Gilles, we soon learn, "was not sorry that he had killed Sabine," as "they had been ill-mated from the beginning" and "it was far pleasanter to be alone." 

The following spring, "there was much demand for his love-philtres among the smitten swains and lasses of the neighborhood" and so Gilles "went forth at midnight beneath the full May moon, to dig the newly grown roots from which he would brew his amatory enchantments." 

Smiling darkly beneath his beard, he began to cull the great, moon-pale plants which flourished on Sabine's grave, digging out the homunculus-like taproots very carefully with a curious trowel made from the femur of a witch.

Though he was well used to the weird and often vaguely human forms assumed by the mandrake, Gilles was somewhat surprized by the appearance of the first root. It seemed inordinately large, unnaturally white; and, eyeing it more closely, he saw that it bore the exact likeness of a woman's body and lower limbs, being cloven to the middle and clearly formed even to the ten toes! These were no arms, however, and the bosom ended in the large tuft of ovate leaves.
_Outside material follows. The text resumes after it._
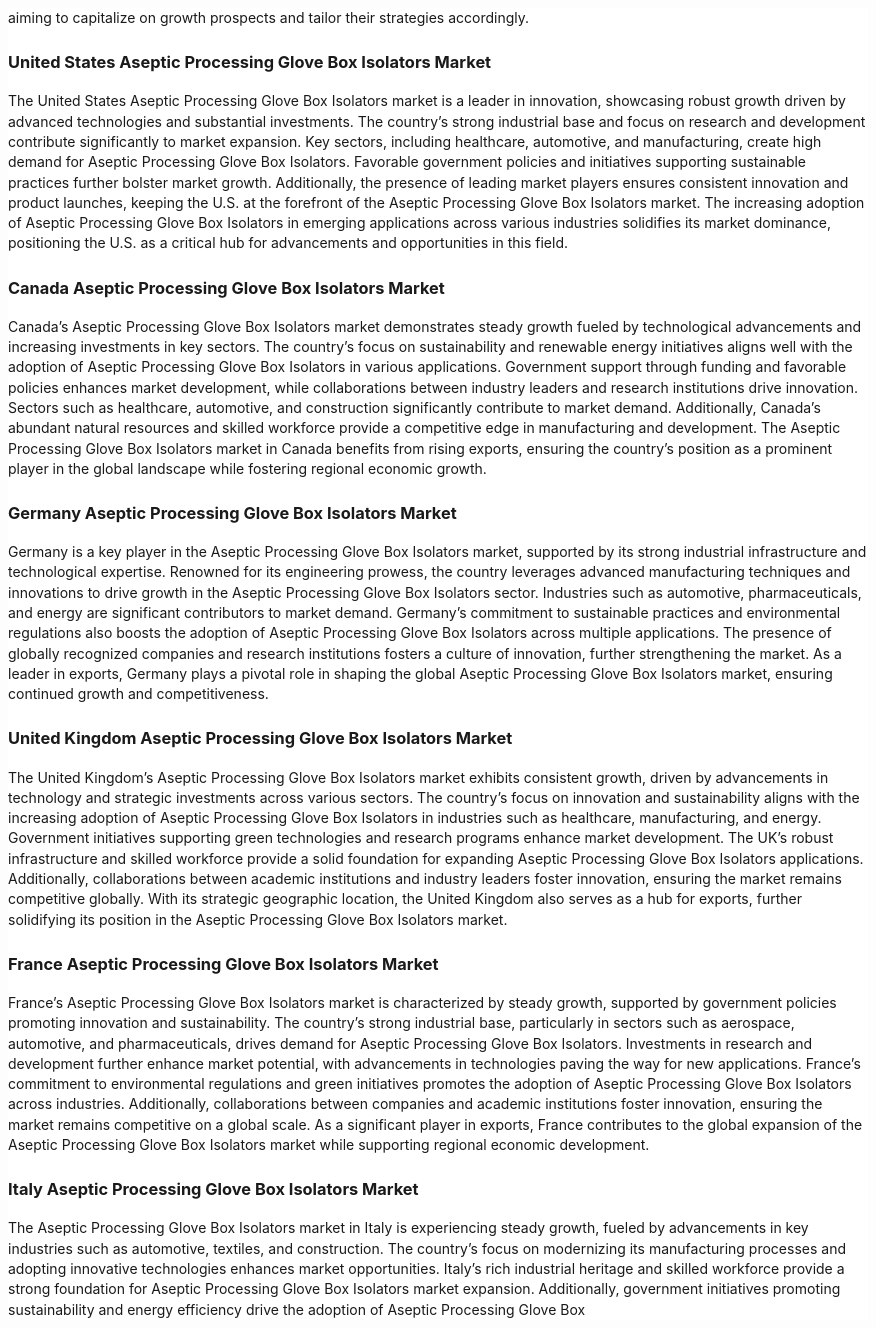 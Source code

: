 aiming to capitalize on growth prospects and tailor their strategies accordingly.</p><h3>United States Aseptic Processing Glove Box Isolators Market</h3><p>The United States Aseptic Processing Glove Box Isolators market is a leader in innovation, showcasing robust growth driven by advanced technologies and substantial investments. The country&rsquo;s strong industrial base and focus on research and development contribute significantly to market expansion. Key sectors, including healthcare, automotive, and manufacturing, create high demand for Aseptic Processing Glove Box Isolators. Favorable government policies and initiatives supporting sustainable practices further bolster market growth. Additionally, the presence of leading market players ensures consistent innovation and product launches, keeping the U.S. at the forefront of the Aseptic Processing Glove Box Isolators market. The increasing adoption of Aseptic Processing Glove Box Isolators in emerging applications across various industries solidifies its market dominance, positioning the U.S. as a critical hub for advancements and opportunities in this field.</p><h3>Canada Aseptic Processing Glove Box Isolators Market</h3><p>Canada&rsquo;s Aseptic Processing Glove Box Isolators market demonstrates steady growth fueled by technological advancements and increasing investments in key sectors. The country&rsquo;s focus on sustainability and renewable energy initiatives aligns well with the adoption of Aseptic Processing Glove Box Isolators in various applications. Government support through funding and favorable policies enhances market development, while collaborations between industry leaders and research institutions drive innovation. Sectors such as healthcare, automotive, and construction significantly contribute to market demand. Additionally, Canada&rsquo;s abundant natural resources and skilled workforce provide a competitive edge in manufacturing and development. The Aseptic Processing Glove Box Isolators market in Canada benefits from rising exports, ensuring the country&rsquo;s position as a prominent player in the global landscape while fostering regional economic growth.</p><h3>Germany Aseptic Processing Glove Box Isolators Market</h3><p>Germany is a key player in the Aseptic Processing Glove Box Isolators market, supported by its strong industrial infrastructure and technological expertise. Renowned for its engineering prowess, the country leverages advanced manufacturing techniques and innovations to drive growth in the Aseptic Processing Glove Box Isolators sector. Industries such as automotive, pharmaceuticals, and energy are significant contributors to market demand. Germany&rsquo;s commitment to sustainable practices and environmental regulations also boosts the adoption of Aseptic Processing Glove Box Isolators across multiple applications. The presence of globally recognized companies and research institutions fosters a culture of innovation, further strengthening the market. As a leader in exports, Germany plays a pivotal role in shaping the global Aseptic Processing Glove Box Isolators market, ensuring continued growth and competitiveness.</p><h3>United Kingdom Aseptic Processing Glove Box Isolators Market</h3><p>The United Kingdom&rsquo;s Aseptic Processing Glove Box Isolators market exhibits consistent growth, driven by advancements in technology and strategic investments across various sectors. The country&rsquo;s focus on innovation and sustainability aligns with the increasing adoption of Aseptic Processing Glove Box Isolators in industries such as healthcare, manufacturing, and energy. Government initiatives supporting green technologies and research programs enhance market development. The UK&rsquo;s robust infrastructure and skilled workforce provide a solid foundation for expanding Aseptic Processing Glove Box Isolators applications. Additionally, collaborations between academic institutions and industry leaders foster innovation, ensuring the market remains competitive globally. With its strategic geographic location, the United Kingdom also serves as a hub for exports, further solidifying its position in the Aseptic Processing Glove Box Isolators market.</p><h3>France Aseptic Processing Glove Box Isolators Market</h3><p>France&rsquo;s Aseptic Processing Glove Box Isolators market is characterized by steady growth, supported by government policies promoting innovation and sustainability. The country&rsquo;s strong industrial base, particularly in sectors such as aerospace, automotive, and pharmaceuticals, drives demand for Aseptic Processing Glove Box Isolators. Investments in research and development further enhance market potential, with advancements in technologies paving the way for new applications. France&rsquo;s commitment to environmental regulations and green initiatives promotes the adoption of Aseptic Processing Glove Box Isolators across industries. Additionally, collaborations between companies and academic institutions foster innovation, ensuring the market remains competitive on a global scale. As a significant player in exports, France contributes to the global expansion of the Aseptic Processing Glove Box Isolators market while supporting regional economic development.</p><h3>Italy Aseptic Processing Glove Box Isolators Market</h3><p>The Aseptic Processing Glove Box Isolators market in Italy is experiencing steady growth, fueled by advancements in key industries such as automotive, textiles, and construction. The country&rsquo;s focus on modernizing its manufacturing processes and adopting innovative technologies enhances market opportunities. Italy&rsquo;s rich industrial heritage and skilled workforce provide a strong foundation for Aseptic Processing Glove Box Isolators market expansion. Additionally, government initiatives promoting sustainability and energy efficiency drive the adoption of Aseptic Processing Glove Box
Gilles was more than startled by the fashion in which the root seemed to turn and writhe when he lifted it from the ground. He dropped it hastily, and the minikin limbs lay quivering on the grass. But, after a little reflection, he took the prodigy as a possible mark of Satanic favor, and continued his digging. To his amazement, the next root was formed in much the same manner as the first. A half-dozen more, which he proceeded to dig, were shaped in miniature mockery of a woman from breasts to heels; and amid the superstitious awe and wonder with which he regarded them, he became aware of their singularly intimate resemblance to Sabine.

When Gilles digs up another plant "with less than his usual care," he accidentally cuts into "one of the tiny ankles."

At the same instant, a shrill, reproachful cry, like the voice of Sabine herself in mingled pain and anger, seemed to pierce his ears with intolerable acuity, though the volume was strangely lessened, as if the voice had come from a distance. The cry ceased, and was not repeated. Gilles, sorely terrified, found himself staring at the trowel, on which there was a dark, blood-like stain. Trembling, he pulled out the severed root, and saw that it was dripping with a sanguine fluid.

With that, "The Mandrakes" becomes a story of revenge, as the murdered Sabine seemingly seeks satisfaction from beyond the grave. Smith handles this turn effectively in my opinion, as Gilles receives his much deserved comeuppance. "The Mandrakes" is brief and to the point, wasting no verbiage on extraneous details, focusing instead on the crime of Gilles Grenier and the supernatural retribution it brings about. It's an enjoyable little yarn that somewhat reminds me of Poe – a compliment I suspect Smith would have gladly accepted.

5 comments:

  1. While I enjoy all of CAS's settings, my favorite is Hyperborea. It feels the most D&Dish to me.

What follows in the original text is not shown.